And the Lord said unto him
In order to satisfy him, and make him easy in this respect, that: he need not fear an immediate or bodily death, which was showing him great clemency and lenity; or in answer to his begging for death, "therefore", or as some render the word, taking them for two, "not so" F25; it shall not be that whoever finds thee shall slay thee, thou needest not be afraid of that; nor shall thy request be granted, that thou mightest be slain by the first man that meets thee: it was the will of God, that though Cain deserved to die, yet that he should not die immediately, but live a long miserable life, that it might be a terror to others not to commit the like crime; though rather the particle should be rendered "verily, surely, of a truth" F26; so it will certainly be, it may be depended on:
whosoever slayeth Cain, vengeance shall be taken on him sevenfold;
seven times more than on Cain; that is, he shall be exceedingly punished; vengeance shall be taken on him in a very visible manner, to a very great degree; the Targums of Onkelos and Jonathan are
``unto or through seven generations;''
the meaning of which is, that the slayer of Cain should not only be punished in his own person, but in his posterity, even unto seven generations; and not as Jarchi and Aben Ezra interpret it, that God deferred his vengeance on Cain unto seven generations, and at the end of them took vengeance on him by Lamech, one of his own posterity, by whom he is supposed by that Jewish writer to be slain:
and the Lord set a mark upon Cain;
about which there is a variety of sentiments F1: some say it was a horn in his forehead: others, a leprosy in his face; others, a wild ghastly look; others, a shaking and trembling in all his limbs; and others, that there was an earthquake wherever he stepped: and others will have it, that the dog which guarded Abel's flock was given him to accompany him in his travels, by which sign it might be known that he was not to be attacked, or to direct him from taking any dangerous road: some say it was a letter imprinted on his forehead, either taken out of the great and glorious name of God, as the Targum of Jonathan, or out of his own name, as Jarchi; others the mark or sign of the covenant of circumcision F2: but as the word is often used for a sign or miracle, perhaps the better rendering and sense of the words may be, "and the Lord put", or "gave a sign" F3; that is, he wrought a miracle before him to assure him, that "whoever found him should not kill him": so that this was not a mark or sign to others, to direct or point out to them that they should not kill him, or to deter them from it; but was a sign or miracle confirming him in this, that no one should kill him; agreeably to which is the note of Aben Ezra,
``it is right in my eyes that God made a sign (or wrought a miracle) for him, until he believed;''by which he was assured that his life would be secure, go where he would; even that no one should "strike" F4 him, as the word is, much less kill him.
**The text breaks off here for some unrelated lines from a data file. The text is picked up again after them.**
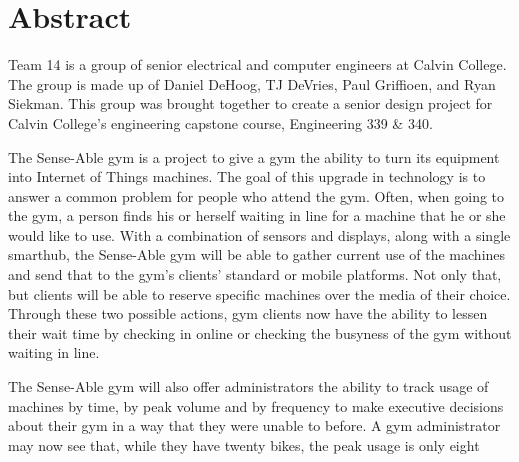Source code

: \documentclass[PPFS.tex]{template/subfiles}
\begin{document}
\section*{Abstract}

Team 14 is a group of senior electrical and computer engineers at Calvin College. The group is made up of Daniel DeHoog, TJ DeVries, Paul Griffioen, and Ryan Siekman. This group was brought together to create a senior design project for Calvin College's engineering capstone course, Engineering 339 \& 340.

The Sense-Able gym is a project to give a gym the ability to turn its equipment into Internet of Things machines. The goal of this upgrade in technology is to answer a common problem for people who attend the gym. Often,  when going to the gym, a person finds his or herself  waiting in line for a machine that he or she would like to use.  With a combination of sensors and displays, along with a single smarthub, the Sense-Able gym will be able to gather current use of the machines and send that to the gym's clients' standard or mobile platforms. Not only that, but clients will be able to reserve specific machines over the media of their choice. Through these two possible actions, gym clients now have the ability to lessen their wait time by checking in online or checking the busyness of the gym without waiting in line.

The Sense-Able gym will also offer administrators the ability to track usage of machines by time, by peak volume and by frequency to make executive decisions about their gym in a way that they were unable to before. A gym administrator may now see that, while they have twenty bikes, the peak usage is only eight
\end{document}
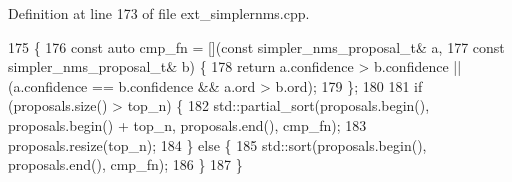 Definition at line 173 of file ext\+\_\+simplernms.\+cpp.


\begin{DoxyCode}
175                       \{
176     \textcolor{keyword}{const} \textcolor{keyword}{auto} cmp\_fn = [](\textcolor{keyword}{const} simpler\_nms\_proposal\_t& a,
177                            \textcolor{keyword}{const} simpler\_nms\_proposal\_t& b) \{
178         \textcolor{keywordflow}{return} a.confidence > b.confidence || (a.confidence == b.confidence && a.ord > b.ord);
179     \};
180 
181     \textcolor{keywordflow}{if} (proposals.size() > top\_n) \{
182         std::partial\_sort(proposals.begin(), proposals.begin() + top\_n, proposals.end(), cmp\_fn);
183         proposals.resize(top\_n);
184     \} \textcolor{keywordflow}{else} \{
185         std::sort(proposals.begin(), proposals.end(), cmp\_fn);
186     \}
187 \}
\end{DoxyCode}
F25 (Nkl) "quasi" (Nk al) (ouc outw) , Sept. "nequaquam ita fiet", V. L.
F26 "In veritate, certe", Vatablus; "profecto, utique", De Dieu.
F1 See Bayle's General Diet. art. "Cain".
F2 Tikkune Zohar, correct. 69. fol. 115. 1. & 117. 1. 2.
F3 (twa Nyql hwhy Mvyw) , "sed et posuit Kaino miraculum (in confirmationem) quod non caesurus esset ipsum quisque", &c, Schmidt.
F4 (wta twkh) , "ne percuteret eum", Pagninus; "ad non percutiendum eum", Montanus.